Your objective:
Retype every record that follows, character for character.

· · · · ·

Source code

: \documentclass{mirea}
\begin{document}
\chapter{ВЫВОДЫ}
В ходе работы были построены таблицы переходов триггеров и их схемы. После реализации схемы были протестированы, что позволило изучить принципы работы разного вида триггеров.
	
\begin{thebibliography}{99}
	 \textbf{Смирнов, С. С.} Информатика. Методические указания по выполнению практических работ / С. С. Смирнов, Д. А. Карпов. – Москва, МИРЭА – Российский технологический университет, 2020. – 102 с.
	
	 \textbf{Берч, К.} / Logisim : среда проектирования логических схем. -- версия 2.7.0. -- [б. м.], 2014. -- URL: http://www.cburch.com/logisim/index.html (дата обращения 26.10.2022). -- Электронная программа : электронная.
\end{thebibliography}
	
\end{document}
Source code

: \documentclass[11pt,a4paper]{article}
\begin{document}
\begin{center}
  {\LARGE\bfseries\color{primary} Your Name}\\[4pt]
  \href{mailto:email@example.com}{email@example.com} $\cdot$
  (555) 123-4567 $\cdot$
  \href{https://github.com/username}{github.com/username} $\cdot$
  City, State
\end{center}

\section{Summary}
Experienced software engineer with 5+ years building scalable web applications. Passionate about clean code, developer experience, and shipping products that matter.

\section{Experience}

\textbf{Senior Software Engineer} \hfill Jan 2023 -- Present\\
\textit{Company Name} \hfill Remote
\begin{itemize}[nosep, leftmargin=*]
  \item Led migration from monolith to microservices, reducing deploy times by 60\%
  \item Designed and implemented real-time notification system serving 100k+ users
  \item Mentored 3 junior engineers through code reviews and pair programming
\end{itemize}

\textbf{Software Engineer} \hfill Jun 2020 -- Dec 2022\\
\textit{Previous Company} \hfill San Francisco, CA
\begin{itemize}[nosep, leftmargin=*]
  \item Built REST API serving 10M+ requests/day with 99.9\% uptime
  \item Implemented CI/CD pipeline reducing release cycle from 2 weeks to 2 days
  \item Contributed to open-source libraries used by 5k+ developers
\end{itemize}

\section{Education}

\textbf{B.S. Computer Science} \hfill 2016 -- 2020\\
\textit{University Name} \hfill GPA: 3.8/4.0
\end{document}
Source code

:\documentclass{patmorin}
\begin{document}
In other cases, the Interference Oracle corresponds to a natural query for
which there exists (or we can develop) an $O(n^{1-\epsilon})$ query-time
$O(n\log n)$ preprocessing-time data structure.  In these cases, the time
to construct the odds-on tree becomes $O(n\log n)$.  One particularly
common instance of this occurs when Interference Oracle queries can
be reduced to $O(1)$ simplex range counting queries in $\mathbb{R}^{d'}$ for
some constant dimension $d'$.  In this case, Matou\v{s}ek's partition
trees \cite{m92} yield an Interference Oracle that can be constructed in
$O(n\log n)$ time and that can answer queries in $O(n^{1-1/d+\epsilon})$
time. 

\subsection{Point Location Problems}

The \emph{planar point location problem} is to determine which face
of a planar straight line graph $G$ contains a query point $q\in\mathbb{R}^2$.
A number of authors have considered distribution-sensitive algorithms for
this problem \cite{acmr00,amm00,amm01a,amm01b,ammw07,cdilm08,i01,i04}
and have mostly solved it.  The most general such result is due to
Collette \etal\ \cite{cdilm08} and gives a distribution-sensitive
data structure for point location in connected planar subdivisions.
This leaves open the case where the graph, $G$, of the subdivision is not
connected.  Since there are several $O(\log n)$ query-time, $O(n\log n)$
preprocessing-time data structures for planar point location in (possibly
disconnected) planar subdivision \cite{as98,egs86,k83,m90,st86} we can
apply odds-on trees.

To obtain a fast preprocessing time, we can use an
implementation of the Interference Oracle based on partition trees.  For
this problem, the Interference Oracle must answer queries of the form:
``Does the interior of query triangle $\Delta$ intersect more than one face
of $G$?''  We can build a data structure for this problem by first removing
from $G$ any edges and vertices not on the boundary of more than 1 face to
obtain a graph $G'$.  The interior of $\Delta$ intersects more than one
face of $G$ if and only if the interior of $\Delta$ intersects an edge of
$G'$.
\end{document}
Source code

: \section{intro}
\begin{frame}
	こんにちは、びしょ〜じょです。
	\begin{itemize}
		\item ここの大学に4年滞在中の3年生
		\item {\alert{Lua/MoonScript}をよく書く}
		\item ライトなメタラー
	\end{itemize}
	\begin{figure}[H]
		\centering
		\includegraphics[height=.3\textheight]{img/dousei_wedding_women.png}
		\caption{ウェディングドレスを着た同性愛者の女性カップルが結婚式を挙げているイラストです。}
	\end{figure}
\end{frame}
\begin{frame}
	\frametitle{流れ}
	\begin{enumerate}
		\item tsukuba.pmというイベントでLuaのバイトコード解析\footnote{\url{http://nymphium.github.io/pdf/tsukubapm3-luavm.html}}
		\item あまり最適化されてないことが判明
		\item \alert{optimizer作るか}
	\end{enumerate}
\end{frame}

· · · · ·

Exercise result:
Source code

: \documentclass{mirea}
\begin{document}
\chapter{ВЫВОДЫ}
В ходе работы были построены таблицы переходов триггеров и их схемы. После реализации схемы были протестированы, что позволило изучить принципы работы разного вида триггеров.
	
\begin{thebibliography}{99}
	 \textbf{Смирнов, С. С.} Информатика. Методические указания по выполнению практических работ / С. С. Смирнов, Д. А. Карпов. – Москва, МИРЭА – Российский технологический университет, 2020. – 102 с.
	
	 \textbf{Берч, К.} / Logisim : среда проектирования логических схем. -- версия 2.7.0. -- [б. м.], 2014. -- URL: http://www.cburch.com/logisim/index.html (дата обращения 26.10.2022). -- Электронная программа : электронная.
\end{thebibliography}
	
\end{document}
Source code

: \documentclass[11pt,a4paper]{article}
\begin{document}
\begin{center}
  {\LARGE\bfseries\color{primary} Your Name}\\[4pt]
  \href{mailto:email@example.com}{email@example.com} $\cdot$
  (555) 123-4567 $\cdot$
  \href{https://github.com/username}{github.com/username} $\cdot$
  City, State
\end{center}

\section{Summary}
Experienced software engineer with 5+ years building scalable web applications. Passionate about clean code, developer experience, and shipping products that matter.

\section{Experience}

\textbf{Senior Software Engineer} \hfill Jan 2023 -- Present\\
\textit{Company Name} \hfill Remote
\begin{itemize}[nosep, leftmargin=*]
  \item Led migration from monolith to microservices, reducing deploy times by 60\%
  \item Designed and implemented real-time notification system serving 100k+ users
  \item Mentored 3 junior engineers through code reviews and pair programming
\end{itemize}

\textbf{Software Engineer} \hfill Jun 2020 -- Dec 2022\\
\textit{Previous Company} \hfill San Francisco, CA
\begin{itemize}[nosep, leftmargin=*]
  \item Built REST API serving 10M+ requests/day with 99.9\% uptime
  \item Implemented CI/CD pipeline reducing release cycle from 2 weeks to 2 days
  \item Contributed to open-source libraries used by 5k+ developers
\end{itemize}

\section{Education}

\textbf{B.S. Computer Science} \hfill 2016 -- 2020\\
\textit{University Name} \hfill GPA: 3.8/4.0
\end{document}
Source code

:\documentclass{patmorin}
\begin{document}
In other cases, the Interference Oracle corresponds to a natural query for
which there exists (or we can develop) an $O(n^{1-\epsilon})$ query-time
$O(n\log n)$ preprocessing-time data structure.  In these cases, the time
to construct the odds-on tree becomes $O(n\log n)$.  One particularly
common instance of this occurs when Interference Oracle queries can
be reduced to $O(1)$ simplex range counting queries in $\mathbb{R}^{d'}$ for
some constant dimension $d'$.  In this case, Matou\v{s}ek's partition
trees \cite{m92} yield an Interference Oracle that can be constructed in
$O(n\log n)$ time and that can answer queries in $O(n^{1-1/d+\epsilon})$
time. 

\subsection{Point Location Problems}

The \emph{planar point location problem} is to determine which face
of a planar straight line graph $G$ contains a query point $q\in\mathbb{R}^2$.
A number of authors have considered distribution-sensitive algorithms for
this problem \cite{acmr00,amm00,amm01a,amm01b,ammw07,cdilm08,i01,i04}
and have mostly solved it.  The most general such result is due to
Collette \etal\ \cite{cdilm08} and gives a distribution-sensitive
data structure for point location in connected planar subdivisions.
This leaves open the case where the graph, $G$, of the subdivision is not
connected.  Since there are several $O(\log n)$ query-time, $O(n\log n)$
preprocessing-time data structures for planar point location in (possibly
disconnected) planar subdivision \cite{as98,egs86,k83,m90,st86} we can
apply odds-on trees.

To obtain a fast preprocessing time, we can use an
implementation of the Interference Oracle based on partition trees.  For
this problem, the Interference Oracle must answer queries of the form:
``Does the interior of query triangle $\Delta$ intersect more than one face
of $G$?''  We can build a data structure for this problem by first removing
from $G$ any edges and vertices not on the boundary of more than 1 face to
obtain a graph $G'$.  The interior of $\Delta$ intersects more than one
face of $G$ if and only if the interior of $\Delta$ intersects an edge of
$G'$.
\end{document}
Source code

: \section{intro}
\begin{frame}
	こんにちは、びしょ〜じょです。
	\begin{itemize}
		\item ここの大学に4年滞在中の3年生
		\item {\alert{Lua/MoonScript}をよく書く}
		\item ライトなメタラー
	\end{itemize}
	\begin{figure}[H]
		\centering
		\includegraphics[height=.3\textheight]{img/dousei_wedding_women.png}
		\caption{ウェディングドレスを着た同性愛者の女性カップルが結婚式を挙げているイラストです。}
	\end{figure}
\end{frame}
\begin{frame}
	\frametitle{流れ}
	\begin{enumerate}
		\item tsukuba.pmというイベントでLuaのバイトコード解析\footnote{\url{http://nymphium.github.io/pdf/tsukubapm3-luavm.html}}
		\item あまり最適化されてないことが判明
		\item \alert{optimizer作るか}
	\end{enumerate}
\end{frame}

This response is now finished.